**Excerpted data:**
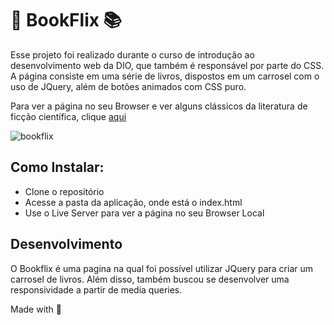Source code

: # :cinema: BookFlix :books:

Esse projeto foi realizado durante o curso de introdução ao desenvolvimento web da DIO, que também é responsável por parte do CSS. A página consiste em uma série de livros, dispostos em um carrosel com o uso de JQuery, além de botões animados com CSS puro.

Para ver a página no seu Browser e ver alguns clássicos da literatura de ficção científica, clique [aqui](https://marinavdac.github.io/bookflix/)

![bookflix](https://user-images.githubusercontent.com/76450683/194684359-3c379a3b-e89c-42d6-bf1f-e36a74b68e8a.gif)

## Como Instalar:

* Clone o repositório
* Acesse a pasta da aplicação, onde está o index.html
* Use o Live Server para ver a página no seu Browser Local

## Desenvolvimento

O Bookflix é uma pagina na qual foi possível utilizar JQuery para criar um carrosel de livros. Além disso, também buscou se desenvolver uma responsividade a partir de media queries.


Made with 🖤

**Exercise goal:**
Beginning with the line that contains "# :cinema: BookFlix" and ending with the last line of the data above, return those lines exactly and nothing else.

**Solved exercise:**
: # :cinema: BookFlix :books:

Esse projeto foi realizado durante o curso de introdução ao desenvolvimento web da DIO, que também é responsável por parte do CSS. A página consiste em uma série de livros, dispostos em um carrosel com o uso de JQuery, além de botões animados com CSS puro.

Para ver a página no seu Browser e ver alguns clássicos da literatura de ficção científica, clique [aqui](https://marinavdac.github.io/bookflix/)

![bookflix](https://user-images.githubusercontent.com/76450683/194684359-3c379a3b-e89c-42d6-bf1f-e36a74b68e8a.gif)

## Como Instalar:

* Clone o repositório
* Acesse a pasta da aplicação, onde está o index.html
* Use o Live Server para ver a página no seu Browser Local

## Desenvolvimento

O Bookflix é uma pagina na qual foi possível utilizar JQuery para criar um carrosel de livros. Além disso, também buscou se desenvolver uma responsividade a partir de media queries.


Made with 🖤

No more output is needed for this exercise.